▶ [EXERCISE GOAL] Here is a listing. Reproduce it exactly.
=== DATASET ENTRIES ===
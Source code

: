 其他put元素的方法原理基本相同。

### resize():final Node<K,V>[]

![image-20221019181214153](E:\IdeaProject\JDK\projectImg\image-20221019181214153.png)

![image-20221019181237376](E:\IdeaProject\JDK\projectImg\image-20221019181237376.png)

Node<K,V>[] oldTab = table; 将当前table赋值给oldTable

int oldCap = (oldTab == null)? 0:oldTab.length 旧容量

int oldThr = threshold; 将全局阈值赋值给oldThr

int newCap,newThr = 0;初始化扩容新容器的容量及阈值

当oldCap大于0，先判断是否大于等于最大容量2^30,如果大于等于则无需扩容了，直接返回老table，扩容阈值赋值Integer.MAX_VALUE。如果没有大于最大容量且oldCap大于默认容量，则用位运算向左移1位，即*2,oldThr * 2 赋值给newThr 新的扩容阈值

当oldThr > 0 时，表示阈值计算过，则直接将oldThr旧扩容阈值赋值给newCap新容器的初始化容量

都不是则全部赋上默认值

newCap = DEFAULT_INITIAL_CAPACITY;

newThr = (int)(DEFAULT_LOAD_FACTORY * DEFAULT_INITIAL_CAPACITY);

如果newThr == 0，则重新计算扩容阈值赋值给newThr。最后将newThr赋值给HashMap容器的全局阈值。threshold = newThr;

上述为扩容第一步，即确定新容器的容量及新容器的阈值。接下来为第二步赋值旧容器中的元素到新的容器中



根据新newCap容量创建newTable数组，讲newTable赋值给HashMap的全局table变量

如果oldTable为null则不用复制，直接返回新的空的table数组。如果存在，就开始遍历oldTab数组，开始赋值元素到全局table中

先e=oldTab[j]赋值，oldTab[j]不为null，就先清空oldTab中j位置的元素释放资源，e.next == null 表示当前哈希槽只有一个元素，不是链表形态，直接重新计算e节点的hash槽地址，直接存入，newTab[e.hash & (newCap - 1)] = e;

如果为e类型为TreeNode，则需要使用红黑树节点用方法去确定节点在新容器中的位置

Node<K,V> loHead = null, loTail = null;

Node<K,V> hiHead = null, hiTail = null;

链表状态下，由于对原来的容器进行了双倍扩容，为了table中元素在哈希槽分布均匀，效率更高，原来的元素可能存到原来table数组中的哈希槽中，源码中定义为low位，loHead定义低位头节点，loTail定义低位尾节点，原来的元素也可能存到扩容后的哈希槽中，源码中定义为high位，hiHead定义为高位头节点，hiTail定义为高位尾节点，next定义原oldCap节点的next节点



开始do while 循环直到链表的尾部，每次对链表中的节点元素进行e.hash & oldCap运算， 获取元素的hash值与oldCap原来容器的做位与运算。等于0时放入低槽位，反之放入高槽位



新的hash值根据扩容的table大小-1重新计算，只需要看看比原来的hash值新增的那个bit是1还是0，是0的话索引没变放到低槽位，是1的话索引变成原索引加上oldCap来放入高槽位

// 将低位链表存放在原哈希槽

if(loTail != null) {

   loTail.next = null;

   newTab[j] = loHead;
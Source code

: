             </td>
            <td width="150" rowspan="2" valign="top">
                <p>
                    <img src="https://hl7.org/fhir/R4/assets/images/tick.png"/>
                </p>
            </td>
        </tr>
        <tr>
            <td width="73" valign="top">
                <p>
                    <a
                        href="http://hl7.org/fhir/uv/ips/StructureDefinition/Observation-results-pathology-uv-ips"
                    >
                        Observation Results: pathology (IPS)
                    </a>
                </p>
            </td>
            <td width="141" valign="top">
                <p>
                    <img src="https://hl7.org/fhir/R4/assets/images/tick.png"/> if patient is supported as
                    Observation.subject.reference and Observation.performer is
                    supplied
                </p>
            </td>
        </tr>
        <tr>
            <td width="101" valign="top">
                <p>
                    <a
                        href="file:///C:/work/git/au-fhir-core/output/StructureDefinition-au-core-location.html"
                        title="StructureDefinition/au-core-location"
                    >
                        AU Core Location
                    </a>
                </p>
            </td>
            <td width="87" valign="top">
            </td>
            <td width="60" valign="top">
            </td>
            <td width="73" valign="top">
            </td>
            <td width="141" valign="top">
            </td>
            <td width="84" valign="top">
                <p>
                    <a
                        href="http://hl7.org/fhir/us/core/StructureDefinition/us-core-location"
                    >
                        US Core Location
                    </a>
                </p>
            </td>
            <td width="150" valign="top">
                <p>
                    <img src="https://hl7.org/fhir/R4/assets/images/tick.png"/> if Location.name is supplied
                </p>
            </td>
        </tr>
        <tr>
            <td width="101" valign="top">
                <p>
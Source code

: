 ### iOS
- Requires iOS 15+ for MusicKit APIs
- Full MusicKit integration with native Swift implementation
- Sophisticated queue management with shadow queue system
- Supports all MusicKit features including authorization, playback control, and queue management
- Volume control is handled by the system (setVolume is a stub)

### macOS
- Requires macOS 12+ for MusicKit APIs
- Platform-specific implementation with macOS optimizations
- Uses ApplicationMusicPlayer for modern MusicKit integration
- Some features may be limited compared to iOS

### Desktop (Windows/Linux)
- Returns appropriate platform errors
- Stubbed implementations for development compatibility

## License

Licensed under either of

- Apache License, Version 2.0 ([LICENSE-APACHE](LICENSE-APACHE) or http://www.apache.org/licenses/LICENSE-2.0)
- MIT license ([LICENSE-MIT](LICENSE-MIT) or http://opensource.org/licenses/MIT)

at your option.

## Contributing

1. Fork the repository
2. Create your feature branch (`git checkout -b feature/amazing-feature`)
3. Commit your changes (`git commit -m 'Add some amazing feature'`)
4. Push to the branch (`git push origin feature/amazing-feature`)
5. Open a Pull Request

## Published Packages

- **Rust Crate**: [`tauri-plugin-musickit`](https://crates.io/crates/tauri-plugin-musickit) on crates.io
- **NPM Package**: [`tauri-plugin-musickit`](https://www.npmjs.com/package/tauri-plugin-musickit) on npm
===
▶ [TASK RESULT]
Source code

: 其他put元素的方法原理基本相同。

### resize():final Node<K,V>[]

![image-20221019181214153](E:\IdeaProject\JDK\projectImg\image-20221019181214153.png)

![image-20221019181237376](E:\IdeaProject\JDK\projectImg\image-20221019181237376.png)

Node<K,V>[] oldTab = table; 将当前table赋值给oldTable

int oldCap = (oldTab == null)? 0:oldTab.length 旧容量

int oldThr = threshold; 将全局阈值赋值给oldThr

int newCap,newThr = 0;初始化扩容新容器的容量及阈值

当oldCap大于0，先判断是否大于等于最大容量2^30,如果大于等于则无需扩容了，直接返回老table，扩容阈值赋值Integer.MAX_VALUE。如果没有大于最大容量且oldCap大于默认容量，则用位运算向左移1位，即*2,oldThr * 2 赋值给newThr 新的扩容阈值

当oldThr > 0 时，表示阈值计算过，则直接将oldThr旧扩容阈值赋值给newCap新容器的初始化容量

都不是则全部赋上默认值

newCap = DEFAULT_INITIAL_CAPACITY;

newThr = (int)(DEFAULT_LOAD_FACTORY * DEFAULT_INITIAL_CAPACITY);

如果newThr == 0，则重新计算扩容阈值赋值给newThr。最后将newThr赋值给HashMap容器的全局阈值。threshold = newThr;

上述为扩容第一步，即确定新容器的容量及新容器的阈值。接下来为第二步赋值旧容器中的元素到新的容器中



根据新newCap容量创建newTable数组，讲newTable赋值给HashMap的全局table变量

如果oldTable为null则不用复制，直接返回新的空的table数组。如果存在，就开始遍历oldTab数组，开始赋值元素到全局table中

先e=oldTab[j]赋值，oldTab[j]不为null，就先清空oldTab中j位置的元素释放资源，e.next == null 表示当前哈希槽只有一个元素，不是链表形态，直接重新计算e节点的hash槽地址，直接存入，newTab[e.hash & (newCap - 1)] = e;

如果为e类型为TreeNode，则需要使用红黑树节点用方法去确定节点在新容器中的位置

Node<K,V> loHead = null, loTail = null;

Node<K,V> hiHead = null, hiTail = null;

链表状态下，由于对原来的容器进行了双倍扩容，为了table中元素在哈希槽分布均匀，效率更高，原来的元素可能存到原来table数组中的哈希槽中，源码中定义为low位，loHead定义低位头节点，loTail定义低位尾节点，原来的元素也可能存到扩容后的哈希槽中，源码中定义为high位，hiHead定义为高位头节点，hiTail定义为高位尾节点，next定义原oldCap节点的next节点



开始do while 循环直到链表的尾部，每次对链表中的节点元素进行e.hash & oldCap运算， 获取元素的hash值与oldCap原来容器的做位与运算。等于0时放入低槽位，反之放入高槽位



新的hash值根据扩容的table大小-1重新计算，只需要看看比原来的hash值新增的那个bit是1还是0，是0的话索引没变放到低槽位，是1的话索引变成原索引加上oldCap来放入高槽位

// 将低位链表存放在原哈希槽

if(loTail != null) {

   loTail.next = null;

   newTab[j] = loHead;
Source code

:             </td>
            <td width="150" rowspan="2" valign="top">
                <p>
                    <img src="https://hl7.org/fhir/R4/assets/images/tick.png"/>
                </p>
            </td>
        </tr>
        <tr>
            <td width="73" valign="top">
                <p>
                    <a
                        href="http://hl7.org/fhir/uv/ips/StructureDefinition/Observation-results-pathology-uv-ips"
                    >
                        Observation Results: pathology (IPS)
                    </a>
                </p>
            </td>
            <td width="141" valign="top">
                <p>
                    <img src="https://hl7.org/fhir/R4/assets/images/tick.png"/> if patient is supported as
                    Observation.subject.reference and Observation.performer is
                    supplied
                </p>
            </td>
        </tr>
        <tr>
            <td width="101" valign="top">
                <p>
                    <a
                        href="file:///C:/work/git/au-fhir-core/output/StructureDefinition-au-core-location.html"
                        title="StructureDefinition/au-core-location"
                    >
                        AU Core Location
                    </a>
                </p>
            </td>
            <td width="87" valign="top">
            </td>
            <td width="60" valign="top">
            </td>
            <td width="73" valign="top">
            </td>
            <td width="141" valign="top">
            </td>
            <td width="84" valign="top">
                <p>
                    <a
                        href="http://hl7.org/fhir/us/core/StructureDefinition/us-core-location"
                    >
                        US Core Location
                    </a>
                </p>
            </td>
            <td width="150" valign="top">
                <p>
                    <img src="https://hl7.org/fhir/R4/assets/images/tick.png"/> if Location.name is supplied
                </p>
            </td>
        </tr>
        <tr>
            <td width="101" valign="top">
                <p>
Source code

: ### iOS
- Requires iOS 15+ for MusicKit APIs
- Full MusicKit integration with native Swift implementation
- Sophisticated queue management with shadow queue system
- Supports all MusicKit features including authorization, playback control, and queue management
- Volume control is handled by the system (setVolume is a stub)

### macOS
- Requires macOS 12+ for MusicKit APIs
- Platform-specific implementation with macOS optimizations
- Uses ApplicationMusicPlayer for modern MusicKit integration
- Some features may be limited compared to iOS

### Desktop (Windows/Linux)
- Returns appropriate platform errors
- Stubbed implementations for development compatibility

## License

Licensed under either of

- Apache License, Version 2.0 ([LICENSE-APACHE](LICENSE-APACHE) or http://www.apache.org/licenses/LICENSE-2.0)
- MIT license ([LICENSE-MIT](LICENSE-MIT) or http://opensource.org/licenses/MIT)

at your option.

## Contributing

1. Fork the repository
2. Create your feature branch (`git checkout -b feature/amazing-feature`)
3. Commit your changes (`git commit -m 'Add some amazing feature'`)
4. Push to the branch (`git push origin feature/amazing-feature`)
5. Open a Pull Request

## Published Packages

- **Rust Crate**: [`tauri-plugin-musickit`](https://crates.io/crates/tauri-plugin-musickit) on crates.io
- **NPM Package**: [`tauri-plugin-musickit`](https://www.npmjs.com/package/tauri-plugin-musickit) on npm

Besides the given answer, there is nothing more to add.